_Problem description:_
The stretch wanted below opens at the line containing "I was only really" and closes at the line containing "3. Attachments". Please return it exactly, with no other lines.

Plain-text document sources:
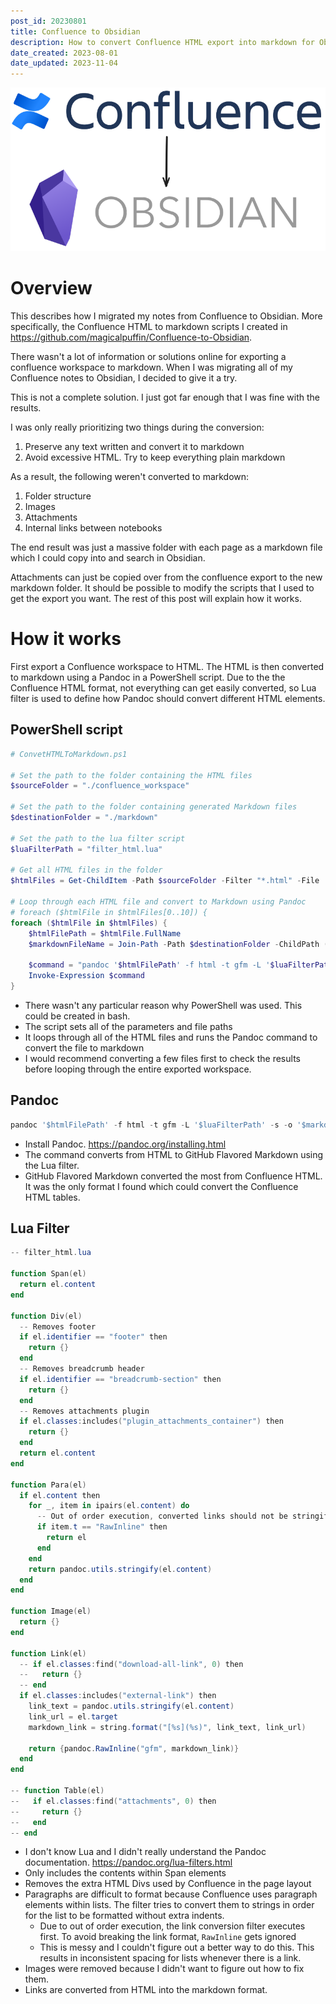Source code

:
 ```yaml
---
post_id: 20230801
title: Confluence to Obsidian
description: How to convert Confluence HTML export into markdown for Obsidian.
date_created: 2023-08-01
date_updated: 2023-11-04
---
```

![Confluence to Obsidian logos](/static/content/images/blog/20230801_confluence_to_obsidian.png)

# Overview

This describes how I migrated my notes from Confluence to Obsidian. More specifically, the Confluence HTML to markdown scripts I created in https://github.com/magicalpuffin/Confluence-to-Obsidian.

There wasn't a lot of information or solutions online for exporting a confluence workspace to markdown. When I was migrating all of my Confluence notes to Obsidian, I decided to give it a try.

This is not a complete solution. I just got far enough that I was fine with the results.

I was only really prioritizing two things during the conversion:

1. Preserve any text written and convert it to markdown
2. Avoid excessive HTML. Try to keep everything plain markdown

As a result, the following weren't converted to markdown:

1. Folder structure
2. Images
3. Attachments
4. Internal links between notebooks

The end result was just a massive folder with each page as a markdown file which I could copy into and search in Obsidian.

Attachments can just be copied over from the confluence export to the new markdown folder. It should be possible to modify the scripts that I used to get the export you want. The rest of this post will explain how it works.

# How it works

First export a Confluence workspace to HTML. The HTML is then converted to markdown using a Pandoc in a PowerShell script. Due to the the Confluence HTML format, not everything can get easily converted, so Lua filter is used to define how Pandoc should convert different HTML elements.

## PowerShell script

```powershell
# ConvetHTMLToMarkdown.ps1

# Set the path to the folder containing the HTML files
$sourceFolder = "./confluence_workspace"

# Set the path to the folder containing generated Markdown files
$destinationFolder = "./markdown"

# Set the path to the lua filter script
$luaFilterPath = "filter_html.lua"

# Get all HTML files in the folder
$htmlFiles = Get-ChildItem -Path $sourceFolder -Filter "*.html" -File

# Loop through each HTML file and convert to Markdown using Pandoc
# foreach ($htmlFile in $htmlFiles[0..10]) {
foreach ($htmlFile in $htmlFiles) {
    $htmlFilePath = $htmlFile.FullName
    $markdownFileName = Join-Path -Path $destinationFolder -ChildPath ([System.IO.Path]::ChangeExtension($htmlFile.Name, "md"))

    $command = "pandoc '$htmlFilePath' -f html -t gfm -L '$luaFilterPath' -s -o '$markdownFileName'"
    Invoke-Expression $command
}
```

- There wasn't any particular reason why PowerShell was used. This could be created in bash.
- The script sets all of the parameters and file paths
- It loops through all of the HTML files and runs the Pandoc command to convert the file to markdown
- I would recommend converting a few files first to check the results before looping through the entire exported workspace.

## Pandoc

```powershell
pandoc '$htmlFilePath' -f html -t gfm -L '$luaFilterPath' -s -o '$markdownFileName'
```

- Install Pandoc. https://pandoc.org/installing.html
- The command converts from HTML to GitHub Flavored Markdown using the Lua filter.
- GitHub Flavored Markdown converted the most from Confluence HTML. It was the only format I found which could convert the Confluence HTML tables.

## Lua Filter

```powershell
-- filter_html.lua

function Span(el)
  return el.content
end

function Div(el)
  -- Removes footer
  if el.identifier == "footer" then
    return {}
  end
  -- Removes breadcrumb header
  if el.identifier == "breadcrumb-section" then
    return {}
  end
  -- Removes attachments plugin
  if el.classes:includes("plugin_attachments_container") then
    return {}
  end
  return el.content
end

function Para(el)
  if el.content then
    for _, item in ipairs(el.content) do
      -- Out of order execution, converted links should not be stringified
      if item.t == "RawInline" then
        return el
      end
    end
    return pandoc.utils.stringify(el.content)
  end
end

function Image(el)
  return {}
end

function Link(el)
  -- if el.classes:find("download-all-link", 0) then
  --   return {}
  -- end
  if el.classes:includes("external-link") then
    link_text = pandoc.utils.stringify(el.content)
    link_url = el.target
    markdown_link = string.format("[%s](%s)", link_text, link_url)

    return {pandoc.RawInline("gfm", markdown_link)}
  end
end

-- function Table(el)
--   if el.classes:find("attachments", 0) then
--     return {}
--   end
-- end
```

- I don't know Lua and I didn't really understand the Pandoc documentation. https://pandoc.org/lua-filters.html
- Only includes the contents within Span elements
- Removes the extra HTML Divs used by Confluence in the page layout
- Paragraphs are difficult to format because Confluence uses paragraph elements within lists. The filter tries to convert them to strings in order for the list to be formatted without extra indents.
  - Due to out of order execution, the link conversion filter executes first. To avoid breaking the link format, `RawInline` gets ignored
  - This is messy and I couldn't figure out a better way to do this. This results in inconsistent spacing for lists whenever there is a link.
- Images were removed because I didn't want to figure out how to fix them.
- Links are converted from HTML into the markdown format.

_Solution to the problem:_
I was only really prioritizing two things during the conversion:

1. Preserve any text written and convert it to markdown
2. Avoid excessive HTML. Try to keep everything plain markdown

As a result, the following weren't converted to markdown:

1. Folder structure
2. Images
3. Attachments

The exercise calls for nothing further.